Dozer damage destroys dreams

The stolen bulldozer drove right through Jeanine Baker’s new glass studio, splintering it. Then the machine chugged over to the Bakers’…

The stolen bulldozer drove right through Jeanine Baker’s new glass studio, splintering it.

Then the machine chugged over to the Bakers’ camper, flipped it off its stand and smashed it to pieces, before heading toward the family pickup.

The dozer pushed their truck nearly 30 metres into the flattened building — drove up and over the hood, crushing the motor, before driving back over the shattered building.

The two-storey, six-by-8.4-metre studio was nearly finished.

It was being built to give the Crag Lake artist better access to her Whitehorse clients.

Baker and her husband Paul were going to live in a small caretakers’ residence above the studio while their son attended high school in Whitehorse.

They also planned to build smaller artist studios to rent.

That changed on Friday, when the Bakers got a call from their neighbour at Mt.

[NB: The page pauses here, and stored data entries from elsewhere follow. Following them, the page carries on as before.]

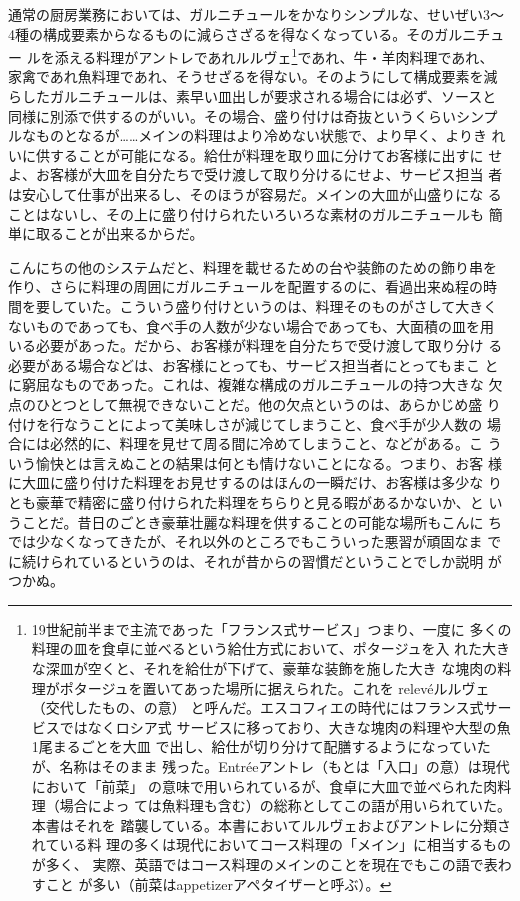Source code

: 通常の厨房業務においては、ガルニチュールをかなりシンプルな、せいぜい3〜
4種の構成要素からなるものに減らさざるを得なくなっている。そのガルニチュー
ルを添える料理がアントレであれルルヴェ\footnote{19世紀前半まで主流であった「フランス式サービス」つまり、一度に
  多くの料理の皿を食卓に並べるという給仕方式において、ポタージュを入
  れた大きな深皿が空くと、それを給仕が下げて、豪華な装飾を施した大き
  な塊肉の料理がポタージュを置いてあった場所に据えられた。これを
  \protect\hypertarget{releve}{relevé}ルルヴェ（交代したもの、の意）
  と呼んだ。エスコフィエの時代にはフランス式サービスではなくロシア式
  サービスに移っており、大きな塊肉の料理や大型の魚1尾まるごとを大皿
  で出し、給仕が切り分けて配膳するようになっていたが、名称はそのまま
  残った。Entréeアントレ（もとは「入口」の意）は現代において「前菜」
  の意味で用いられているが、食卓に大皿で並べられた肉料理（場合によっ
  ては魚料理も含む）の総称としてこの語が用いられていた。本書はそれを
  踏襲している。本書においてルルヴェおよびアントレに分類されている料
  理の多くは現代においてコース料理の「メイン」に相当するものが多く、
  実際、英語ではコース料理のメインのことを現在でもこの語で表わすこと
  が多い（前菜はappetizerアペタイザーと呼ぶ）。}であれ、牛・羊肉料理であれ、
家禽であれ魚料理であれ、そうせざるを得ない。そのようにして構成要素を減
らしたガルニチュールは、素早い皿出しが要求される場合には必ず、ソースと
同様に別添で供するのがいい。その場合、盛り付けは奇抜というくらいシンプ
ルなものとなるが\ldots{}\ldots{}メインの料理はより冷めない状態で、より早く、よりき
れいに供することが可能になる。給仕が料理を取り皿に分けてお客様に出すに
せよ、お客様が大皿を自分たちで受け渡して取り分けるにせよ、サービス担当
者は安心して仕事が出来るし、そのほうが容易だ。メインの大皿が山盛りにな
ることはないし、その上に盛り付けられたいろいろな素材のガルニチュールも
簡単に取ることが出来るからだ。

こんにちの他のシステムだと、料理を載せるための台や装飾のための飾り串を
作り、さらに料理の周囲にガルニチュールを配置するのに、看過出来ぬ程の時
間を要していた。こういう盛り付けというのは、料理そのものがさして大きく
ないものであっても、食べ手の人数が少ない場合であっても、大面積の皿を用
いる必要があった。だから、お客様が料理を自分たちで受け渡して取り分け
る必要がある場合などは、お客様にとっても、サービス担当者にとってもまこ
とに窮屈なものであった。これは、複雑な構成のガルニチュールの持つ大きな
欠点のひとつとして無視できないことだ。他の欠点というのは、あらかじめ盛
り付けを行なうことによって美味しさが減じてしまうこと、食べ手が少人数の
場合には必然的に、料理を見せて周る間に冷めてしまうこと、などがある。こ
ういう愉快とは言えぬことの結果は何とも情けないことになる。つまり、お客
様に大皿に盛り付けた料理をお見せするのはほんの一瞬だけ、お客様は多少な
りとも豪華で精密に盛り付けられた料理をちらりと見る暇があるかないか、と
いうことだ。昔日のごとき豪華壮麗な料理を供することの可能な場所もこんに
ちでは少なくなってきたが、それ以外のところでもこういった悪習が頑固なま
でに続けられているというのは、それが昔からの習慣だということでしか説明
がつかぬ。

Sima notifying them of the vandalism.

“I was walking through the bush wondering what am I going to see here,” said Jeanine on Tuesday.

“And then I came around the corner and there’s the building flattened and the remnants of the pickup.”

The couple started building the studio last fall.

“We poured the footings,” said Jeanine.

“Then we had a cold November, so we shut it down for the year.”

During the summer, the Bakers focused on their seasonal business sewing boat tops.

They resumed work on the studio in August.

“It was just us building it, with the odd friend here and there,” said Jeanine.

“We put up the whole first floor.”

The second floor was awaiting the roof trusses.

They were to arrive Monday.

“It was a good-size building and it was almost clad to weather.”

They’d used up $18,000 of their line of credit building the studio.

It wasn’t insured.

Whoever was driving the bulldozer must have known what they were doing, said Jeanine.

“Because it was very precise — they didn’t miss anything — the building was lying in pieces.”

The dozer was parked on the neighbour’s lot. He had hired the machine and a driver to help clear his property.

No one is living there yet, said Jeanine.

And the property isn’t visible from the road.

To start a bulldozer all you need is a master key and enough know-how to warm up the glow plugs, she said.

“Other machine operators had some issues with people trying to start up machinery — I just found this out,” said Jeanine.

The Bakers took a day to come to terms with the wreckage.

“We were in disbelief and kind of defeated,” said Jeanine.

“But Saturday was a new start.”

With the help of some neighbours, they began cleaning up the mess.

“Six of us tore it right back to parts and pieces — we all had a tear in our eye” she said.

“We picked through the remnants of the camper and cut it into small pieces so we could carry it away. There were three piles — burnables, garbage and salvageables, like hinges and handles and doors.

“We’re builders — we save everything.

“We might be able to get a small building out of the splinters.”

The Bakers are hoping they can salvage enough material to build a 3.6-by-4.8-metre studio.

“We’re looking at turning the lumber we have left into a smaller building because we can cut the ends off and salvage anything we can. And we’ll cut the tin down wherever there aren’t bulldozer marks.

“The biggest issue is replacing the pickup truck,” she said.

Jeanine has no idea why her property was targeted.

The only possibility is that someone was angry the Bakers had blocked the old Mt. Sima access road.

Their property straddles the old road, which was still used regularly by ATV riders.

“We told everybody we were going to have to shut her down,” said Jeanine.

“And everybody was OK with that — only one guy sped off into the dust.”

They blocked the road in late August.

After this, the Bakers’ camper was broken into twice.

“That’s the only thing we’ve done that might have bothered someone,” she said.

“But we’ve never had a harsh word with anyone in the area — nothing.

“We just carry on with life and we’re ordinary people.”

During her classes, Jeanine had started telling people that pretty soon she’d be doing drop-ins at the new studio.

“We were hoping to live in there later this winter,” she said.

“Everyone was pretty happy — then this happened.”

The police didn’t find much evidence, said Jeanine.

“Maybe the person will never get caught, but they will have to live with what they’ve done on their own.”

Yukon Artists at Work is hosting a benefit for the Bakers on Sunday, December 9th.

The gallery will be open from 12 p.m. to 5 p.m. for cocktails, music and art.

There will be art sales, auctions and prizes.